The second kind of quality was similar to the sensation of coming up with the punchline to a joke.  There is a set-up of thought, a vacuum, and the punchline appears inside it.  The quality is a little like an open hand being held aloft or like torchlight being shone on the back of a cave.

I certainly found that I could extend the physical sensation by bringing awareness to it.  Which was often quite pleasant, and a nice contrast to the usual state of slump or ruminative resentment.  How it will affect the writing process I have yet to find out.

There is an interesting afterthought to this.  I was discussing the ‘quality’ comment with another attendee who said that she agreed, but for a different reason.  For her, it was about the willingness of the meditator to ‘let go’ of desired experience.  She had once been on a retreat where they were asked to alternate twenty-minute sessions of mindfulness of breathing and walking.  At the end of one breathing session she found herself in a heightened state of mind and did not want to give it up.  And she could have stayed with it, it was the final session before a break.  But, perhaps because of the routine established, she stopped.  To her surprise the quality that she had established then stayed with her for about three weeks.  She attributes this to her willingness to give it up.  As I say, interesting.  And maybe there is an application to creativity in meditation.

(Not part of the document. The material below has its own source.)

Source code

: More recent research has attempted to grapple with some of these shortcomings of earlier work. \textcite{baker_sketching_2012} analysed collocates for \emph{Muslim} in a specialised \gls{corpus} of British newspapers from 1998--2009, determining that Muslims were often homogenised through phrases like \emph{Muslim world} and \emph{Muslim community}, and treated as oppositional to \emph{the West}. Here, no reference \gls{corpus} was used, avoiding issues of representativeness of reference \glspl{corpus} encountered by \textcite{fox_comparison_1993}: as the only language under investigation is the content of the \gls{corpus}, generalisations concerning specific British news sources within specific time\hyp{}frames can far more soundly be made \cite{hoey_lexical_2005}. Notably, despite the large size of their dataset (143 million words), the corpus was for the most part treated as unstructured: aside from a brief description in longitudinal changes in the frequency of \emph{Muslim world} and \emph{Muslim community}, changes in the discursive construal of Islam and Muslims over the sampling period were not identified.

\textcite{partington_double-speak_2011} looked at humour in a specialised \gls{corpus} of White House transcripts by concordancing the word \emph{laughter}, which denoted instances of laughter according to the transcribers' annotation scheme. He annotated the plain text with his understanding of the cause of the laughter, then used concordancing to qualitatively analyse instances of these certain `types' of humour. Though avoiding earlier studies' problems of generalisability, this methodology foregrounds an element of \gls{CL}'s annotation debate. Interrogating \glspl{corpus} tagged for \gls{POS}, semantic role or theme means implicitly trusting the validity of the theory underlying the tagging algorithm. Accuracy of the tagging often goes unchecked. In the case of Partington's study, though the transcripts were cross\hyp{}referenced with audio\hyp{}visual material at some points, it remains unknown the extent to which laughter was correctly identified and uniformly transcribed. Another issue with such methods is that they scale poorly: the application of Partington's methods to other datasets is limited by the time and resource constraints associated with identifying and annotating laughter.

By the way, that was my last retreat for a while, in case you’re wondering how I seem to be able to go so often.

Writing Fiction: Mean-Spiritedness

I think we all know that schadenfreude means joy at another’s pain, but I wonder if the Germans have a word for pain at another’s joy. (Apparently they don’t have a word for kindness.  Sometimes I wonder if they do this on purpose.)

It’s a little like jealousy-plus.  I remember going to an information day about finding an agent.  One of the speakers was a published author who talked about how she’d just bagged up her first novel with brown paper and string, bunged it in the post and two days later had a phone call from an agent asking to represent her.  We all wanted to kill her.  Or was it just me?

I’d love to be one of those open-hearted people who is happy at the good fortune of others.  It is something that my friends and family seem to achieve.  And, to be fair, usually I genuinely am pleased.  I think it’s just different when it’s something that I want to do.  Occasionally I cannot read the Guardian review for all those people getting published, and will switch off interviews with authors on Radio 3.

It passes.  Most often they are saying useful things.  Looking into Buddhism, one of the things that has become apparent to me is the sheer number of unexpected people who have their own suffering.  And – when I’m listening to yet another author talking about their great success – it is of some comfort.